If Squamish wants to become the next Silicon Valley, it needs to create a vibrant downtown, local business owners say.
On a technical basis Squamish is ready to go, Squamish Chamber of Commerce president Chris Pettingill told the District of Squamish's Economic Development Standing Committee on Tuesday (Nov. 20). Two fibre-optic communication wires run in and out of town and Internet connectivity is excellent in almost all areas, he said.
But the missing piece in drawing information technology (IT) companies up the Sea to Sky Highway is “vibrancy,” Pettingill said. After meeting with industry stakeholders, Squamish's lacklustre and quiet downtown serves as a disincentive, he said.
Squamish already has a busy IT community, but it's not visible, Pettingill added, noting that many local operations are run out of homes.
The municipality should head out into industry, grab a company, and say “this is the deal we have for you,” said Moe Freitag, Squamish-Lillooet Regional District Electoral Area D director. That's a page from the playbook of the Quebec city of Bromont. In an effort to attract IT investment, the community sold cheap land to stakeholders, Frietag said. Officials knew they were basically giving the land away, but we're confident that the businesses would in the end bring more to the community, he said.
“You get it all back anyway,” Frietag said, citing revenue from municipal property taxes. “You get it back in different forms.”

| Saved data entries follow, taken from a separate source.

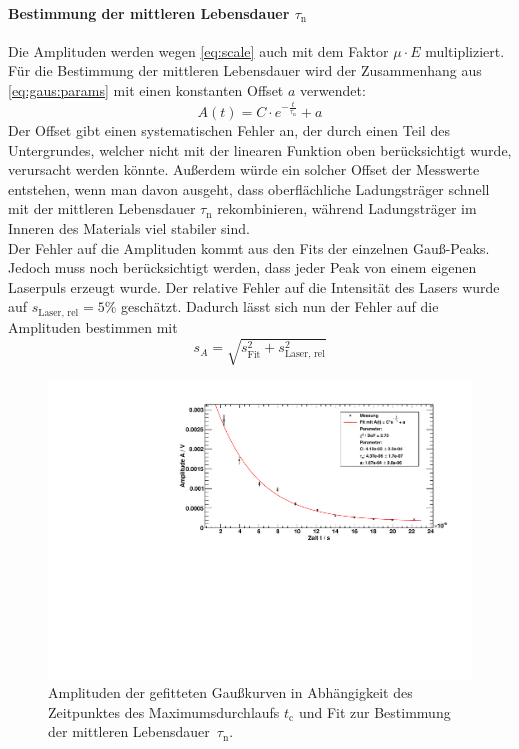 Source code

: \paragraph{Bestimmung der mittleren Lebensdauer $\tau_\text{n}$}
Die Amplituden werden wegen \autoref{eq:scale} auch mit dem Faktor $\mu \cdot E$ multipliziert. \\
Für die Bestimmung der mittleren Lebensdauer wird der Zusammenhang aus \autoref{eq:gaus:params} mit einen konstanten Offset $a$ verwendet:
\begin{equation}
  A(t) = C \cdot e^{- \frac{t}{\tau_\text{n}}} + a
\end{equation}
Der Offset gibt einen systematischen Fehler an, der durch einen Teil des Untergrundes, welcher nicht mit der linearen Funktion oben 
berücksichtigt wurde, verursacht werden könnte.
Außerdem würde ein solcher Offset der Messwerte entstehen, wenn man davon ausgeht, dass oberflächliche Ladungsträger
schnell mit der mittleren Lebensdauer $\tau_{\text{n}}$ rekombinieren, während Ladungsträger im Inneren des Materials viel stabiler sind.\\
Der Fehler auf die Amplituden kommt aus den Fits der einzelnen Gauß-Peaks. Jedoch muss noch berücksichtigt werden, dass jeder Peak von einem 
eigenen Laserpuls erzeugt wurde. Der relative Fehler auf die Intensität des Lasers wurde auf $s_\text{Laser, rel} = 5\%$ geschätzt. Dadurch 
lässt sich nun der Fehler auf die Amplituden bestimmen mit 
\begin{equation}
  s_A = \sqrt{s_\text{Fit}^2 + s_\text{Laser, rel}^2}
\end{equation}
\begin{figure}[H]
\begin{center}
  \includegraphics[width=\textwidth]{../img/part2/dist_fitA.pdf}
  \caption{Amplituden der gefitteten Gaußkurven in Abhängigkeit des Zeitpunktes des Maximumsdurchlaufs $t_{\text{c}}$
  und Fit zur Bestimmung der mittleren Lebensdauer~$\tau_{\text{n}}$.}
  \label{img:dist:fita}
\end{center}
\end{figure}
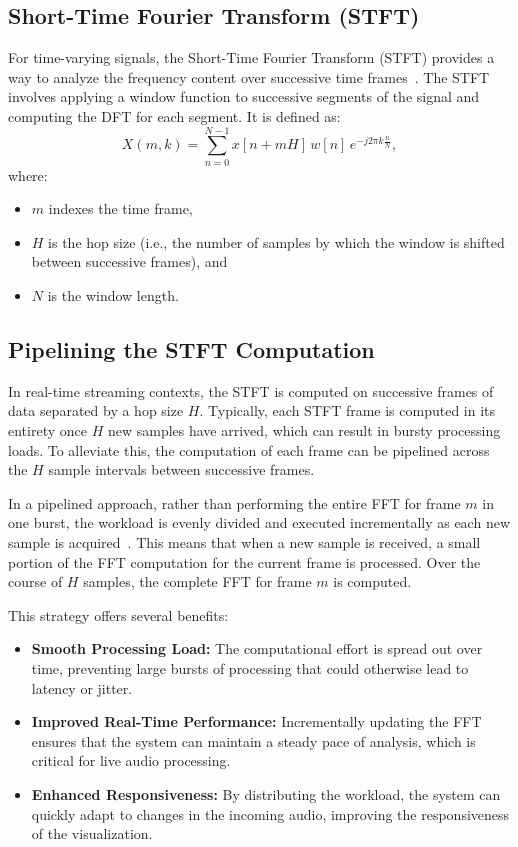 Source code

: \documentclass[12pt,letter]{article}
\begin{document}
\subsection{Short-Time Fourier Transform (STFT)}

For time-varying signals, the Short-Time Fourier Transform (STFT) provides a
way to analyze the frequency content over successive time
frames~\citep{allen1977short}. The STFT involves applying a window function
to successive segments of the signal and computing the DFT for each segment.
It is defined as:
\begin{equation}
X(m, k) = \sum_{n=0}^{N-1} x[n + mH] \, w[n] \, e^{-j2\pi k \frac{n}{N}},
\label{eqn:stft}
\end{equation}
where:
\begin{itemize}
  \item $m$ indexes the time frame,
  \item $H$ is the hop size (i.e., the number of samples by which the window
  is shifted between successive frames), and
  \item $N$ is the window length.
\end{itemize}

\subsection{Pipelining the STFT Computation}

In real-time streaming contexts, the STFT is computed on successive frames of
data separated by a hop size $H$. Typically, each STFT frame is computed
in its entirety once $H$ new samples have arrived, which can result in
bursty processing loads. To alleviate this, the computation of each frame can
be pipelined across the $H$ sample intervals between successive frames.

In a pipelined approach, rather than performing the entire FFT for frame
$m$ in one burst, the workload is evenly divided and executed
incrementally as each new sample is acquired~\citep{hennessy2011computer}.
This means that when a new sample is received, a small portion of the FFT
computation for the current frame is processed. Over the course of $H$
samples, the complete FFT for frame $m$ is computed.

This strategy offers several benefits:
\begin{itemize}
  \item \textbf{Smooth Processing Load:} The computational effort is spread
  out over time, preventing large bursts of processing that could otherwise
  lead to latency or jitter.
  \item \textbf{Improved Real-Time Performance:} Incrementally updating the
  FFT ensures that the system can maintain a steady pace of analysis, which
  is critical for live audio processing.
  \item \textbf{Enhanced Responsiveness:} By distributing the workload, the
  system can quickly adapt to changes in the incoming audio, improving the
  responsiveness of the visualization.
\end{itemize}
\end{document}
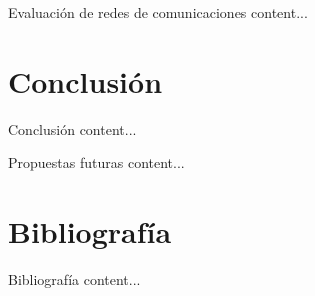 \documentclass[aspectratio=169,xcolor=dvipsnames]{beamer}
\begin{document}
	\begin{frame}{Evaluación de redes de comunicaciones}
		content...
	\end{frame}

	
	\section{Conclusión}
	
	\begin{frame}{Conclusión}
		content...
	\end{frame}

	\begin{frame}{Propuestas futuras}
		content...
	\end{frame}

	
	\section{Bibliografía}
	
	\begin{frame}{Bibliografía}
		content...
	\end{frame}
	
\end{document}
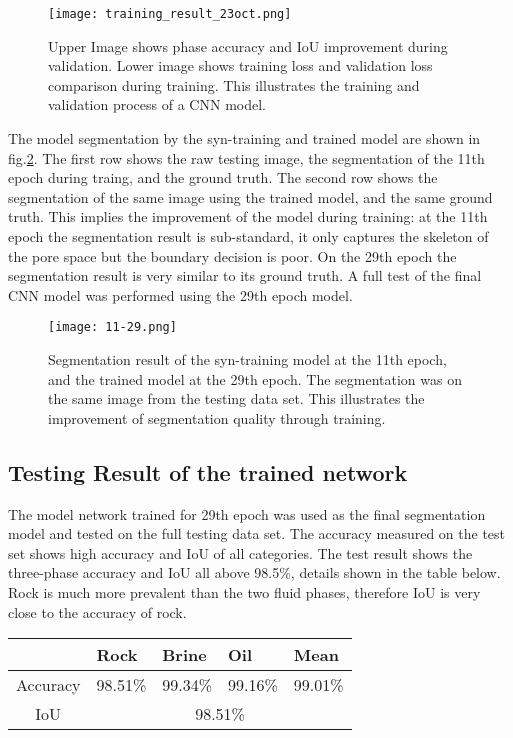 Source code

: \documentclass[draft,linenumbers]{agujournal2018}
\begin{document}
\begin{figure}[h]
 \centering
 \texttt{[image: training\_result\_23oct.png]}
 \caption{Upper Image shows phase accuracy and IoU improvement during validation. Lower image shows training loss and validation loss comparison during training. This illustrates the training and validation process of a CNN model.}
 \label{crossval}
 \end{figure}
 
 The model segmentation by the syn-training and trained model are shown in fig.\ref{1129}. The first row shows the raw testing image, the segmentation of the 11th epoch during traing, and the ground truth. The second row shows the segmentation of the same image using the trained model, and the same ground truth. This implies the improvement of the model during training: at the 11th epoch the segmentation result is sub-standard, it only captures the skeleton of the pore space but the boundary decision is poor. On the 29th epoch the segmentation result is very similar to its ground truth. A full test of the final CNN model was performed using the 29th epoch model.
 
 \begin{figure}[h]
 \centering
 \texttt{[image: 11-29.png]}
 \caption{Segmentation result of the syn-training model at the 11th epoch, and the trained model at the 29th epoch. The segmentation was on the same image from the testing data set. This illustrates the improvement of segmentation quality through training.}
 \label{1129}
 \end{figure}
 
\subsection{Testing Result of the trained network}
The model network trained for 29th epoch was used as the final segmentation model and tested on the full testing data set. The accuracy measured on the test set shows high accuracy and IoU of all categories. The test result shows the three-phase accuracy and IoU all above 98.5\%, details shown in the table below. Rock is much more prevalent than the two fluid phases, therefore IoU is very close to the accuracy of rock.
\begin{table}[]\label{acc}
\centering
\begin{tabular}{lllll}
\cline{2-5}
 & Rock & Brine & Oil & Mean \\ \hline
Accuracy & 98.51\% & 99.34\% & 99.16\% & 99.01\% \\ \hline
\multicolumn{1}{c}{IoU} & \multicolumn{4}{c}{98.51\%} \\ \hline
\end{tabular}
\end{table}
\end{document}
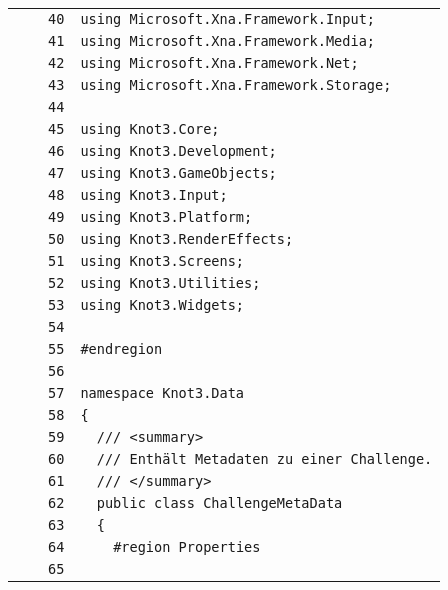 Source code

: \documentclass[a4paper,10pt]{article}
\begin{document}
\begin{longtable}[l]{lrrl}
\cellcolor{gray} &  & \verb~40~ & \verb~using Microsoft.Xna.Framework.Input;~\\
\cellcolor{gray} &  & \verb~41~ & \verb~using Microsoft.Xna.Framework.Media;~\\
\cellcolor{gray} &  & \verb~42~ & \verb~using Microsoft.Xna.Framework.Net;~\\
\cellcolor{gray} &  & \verb~43~ & \verb~using Microsoft.Xna.Framework.Storage;~\\
\cellcolor{gray} &  & \verb~44~ & \verb~~\\
\cellcolor{gray} &  & \verb~45~ & \verb~using Knot3.Core;~\\
\cellcolor{gray} &  & \verb~46~ & \verb~using Knot3.Development;~\\
\cellcolor{gray} &  & \verb~47~ & \verb~using Knot3.GameObjects;~\\
\cellcolor{gray} &  & \verb~48~ & \verb~using Knot3.Input;~\\
\cellcolor{gray} &  & \verb~49~ & \verb~using Knot3.Platform;~\\
\cellcolor{gray} &  & \verb~50~ & \verb~using Knot3.RenderEffects;~\\
\cellcolor{gray} &  & \verb~51~ & \verb~using Knot3.Screens;~\\
\cellcolor{gray} &  & \verb~52~ & \verb~using Knot3.Utilities;~\\
\cellcolor{gray} &  & \verb~53~ & \verb~using Knot3.Widgets;~\\
\cellcolor{gray} &  & \verb~54~ & \verb~~\\
\cellcolor{gray} &  & \verb~55~ & \verb~#endregion~\\
\cellcolor{gray} &  & \verb~56~ & \verb~~\\
\cellcolor{gray} &  & \verb~57~ & \verb~namespace Knot3.Data~\\
\cellcolor{gray} &  & \verb~58~ & \verb~{~\\
\cellcolor{gray} &  & \verb~59~ & \verb~  /// <summary>~\\
\cellcolor{gray} &  & \verb~60~ & \verb~  /// Enthält Metadaten zu einer Challenge.~\\
\cellcolor{gray} &  & \verb~61~ & \verb~  /// </summary>~\\
\cellcolor{gray} &  & \verb~62~ & \verb~  public class ChallengeMetaData~\\
\cellcolor{gray} &  & \verb~63~ & \verb~  {~\\
\cellcolor{gray} &  & \verb~64~ & \verb~    #region Properties~\\
\cellcolor{gray} &  & \verb~65~ & \verb~~\\

\end{longtable}
\end{document}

Squamish doesn't have a nightlife, or late-night transit, said Kerry Brown, the director of Inside Edge, a not-for-profit association of Sea to Sky Corridor knowledge-based industry workers. Turning those two factors around would aid in attracting IT companies, he said, noting that within the industry, employees tend to work late nights.
District council acknowledges Squamish's downtown is an area that needs focus, Mayor Rob Kirkham said. Council is currently pulling together its strategic plan, he noted.
“What we are looking at saying is that this is our project [downtown Squamish], that is what we need to transform,” Kirkham said.